If, that is, it was ever on the cards in the first place; if it was not just a figment of everyone’s imagination, from player to agent to club to journo. A “source” can even be a fellow journo, who allegedly has the inside track and is prepared to share it with you as long as you reciprocate in kind in the future.
That the “tip” does not come true is almost irrelevant nowadays. The desk has got its story, which is enough to keep them sweet, and I’ve lost count of the times that I’ve been told: “Well, it was a good yarn, anyway”. So, that’s alright then? That it was totally wrong does not enter the equation. Small wonder that I became disillusioned with my profession many years ago.
“Well, it was a good yarn, anyway”. I repeat, what kind of answer is that to, basically, an untruth being printed on paper or on a website or broadcast over the airwaves? This, it would seem, does not matter any more in the race to be first with the “news”. All the ethics drummed into me as a fledgeling scribe have gone. And more’s the pity.
Mind you, it’s been coming for years. I recall once “stacking up” a story, proving its validity and telling my head honcho that I was prepared to write the article but without naming my source. Had I named him, he would have been fired from his job, and my-word-is-my-bond pledge to him would have been trashed.
Aforementioned head honcho demanded that I name my source, at least to him if not in the story. I declined, sticking by the decades-old mantra of “A good journalist never reveals his sources”. Head honcho exploded, refused to run the story – because, I suspect, he did not believe it was legit or he felt that his authority had been undermined – and that was it.
Until the next morning, when a rival paper did run the story – which, very quickly, was proved to be 100 per cent correct. As I knew it was. I could not resist making a “told you so” aside to the red-faced head honcho and, it is fair to say, that our relationship was never the same again.
So, “sources” have their use. Of course they do. In an age when getting any official info from a club, especially in the Premier League or Championship, requires emails in triplicate, numerous phonecalls and multiple texts, sometimes sent again and again over not days but weeks before an answer is forthcoming, any “inside” help is gratefully accepted.

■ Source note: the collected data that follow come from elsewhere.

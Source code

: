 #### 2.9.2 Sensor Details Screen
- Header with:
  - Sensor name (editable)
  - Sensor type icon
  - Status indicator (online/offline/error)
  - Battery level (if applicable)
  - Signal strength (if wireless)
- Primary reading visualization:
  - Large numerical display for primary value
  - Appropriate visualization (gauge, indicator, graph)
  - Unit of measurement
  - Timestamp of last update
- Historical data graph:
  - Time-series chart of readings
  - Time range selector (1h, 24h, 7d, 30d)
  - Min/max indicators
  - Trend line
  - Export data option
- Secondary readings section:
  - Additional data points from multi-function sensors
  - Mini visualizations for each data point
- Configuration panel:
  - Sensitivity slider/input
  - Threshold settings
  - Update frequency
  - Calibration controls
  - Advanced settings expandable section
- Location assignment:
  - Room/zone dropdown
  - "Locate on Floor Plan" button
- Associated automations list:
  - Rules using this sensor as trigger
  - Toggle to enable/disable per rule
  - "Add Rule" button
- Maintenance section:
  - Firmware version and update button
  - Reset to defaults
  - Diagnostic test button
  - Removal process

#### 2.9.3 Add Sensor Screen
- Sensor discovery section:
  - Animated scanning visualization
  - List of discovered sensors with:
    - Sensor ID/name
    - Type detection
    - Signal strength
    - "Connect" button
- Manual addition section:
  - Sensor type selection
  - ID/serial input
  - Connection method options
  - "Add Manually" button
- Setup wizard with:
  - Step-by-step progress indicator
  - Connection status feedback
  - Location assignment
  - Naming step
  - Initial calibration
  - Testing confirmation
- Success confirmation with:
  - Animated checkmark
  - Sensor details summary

It is the fact that “sources” are so roundly abused, such an easy default function for a journo struggling to stack up his story or having to face the wrath of his boss from hell, that angers me. And consider this? In what other job would you be forgiven for, perhaps seven times out of ten, getting it wrong?

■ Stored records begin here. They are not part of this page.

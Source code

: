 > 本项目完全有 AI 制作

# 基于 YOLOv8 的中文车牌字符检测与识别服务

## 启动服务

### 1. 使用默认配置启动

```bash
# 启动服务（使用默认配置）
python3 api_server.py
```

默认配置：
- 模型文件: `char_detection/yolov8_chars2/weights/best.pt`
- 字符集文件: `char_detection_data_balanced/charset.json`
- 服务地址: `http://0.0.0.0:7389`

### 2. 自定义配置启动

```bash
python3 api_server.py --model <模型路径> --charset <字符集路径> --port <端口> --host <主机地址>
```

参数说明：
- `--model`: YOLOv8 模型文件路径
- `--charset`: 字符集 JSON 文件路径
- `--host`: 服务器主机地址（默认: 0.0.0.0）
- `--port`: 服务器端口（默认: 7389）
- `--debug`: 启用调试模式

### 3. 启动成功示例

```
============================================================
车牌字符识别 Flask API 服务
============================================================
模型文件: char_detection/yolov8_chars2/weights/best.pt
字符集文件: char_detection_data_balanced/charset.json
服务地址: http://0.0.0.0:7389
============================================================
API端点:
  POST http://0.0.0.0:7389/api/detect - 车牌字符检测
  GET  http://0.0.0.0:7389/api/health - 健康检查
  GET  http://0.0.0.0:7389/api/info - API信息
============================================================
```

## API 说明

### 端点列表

Ten times you wrote apparently authoritatively about a projected transfer and, on only three occasions, you got it right. Not a great percentage, is it? I’m not sure that, say, an air traffic controller or a barrister would get away with that. A P45 would be swiftly despatched.
Yet if those three spot-on stories were maybe “exclusives”, the other seven failures can be consigned to the dustbin and barely fretted over. Some of the best “diggers” in my profession – those who unearth true tales – have made huge reputations and earnt small fortunes with a success rate of maybe just two out of ten. Yes, you couldn’t make it up.
So what is a good source? Perhaps HP Sauce. A guarenteed tangy accompaniment to any basic food. Every time. But a football source? I’m sorry, unless you’re desperate for a good yarn, you can’t always trust it.







Will be interesting to see how the outcome of Leveson affects this kind of reporting in the future and if sources will continue to be protected
Although some “sources” are unreliable, many are genuine and provide the bedrock of the media industry. Were Leveson or anyone else to recommend that sources shd always be disclosed, and that subsequently became law, the industry would fall apart. Who would talk to journalists – “off the record” – any more? Can’t see it happening, though. The freedom of the Press will survive!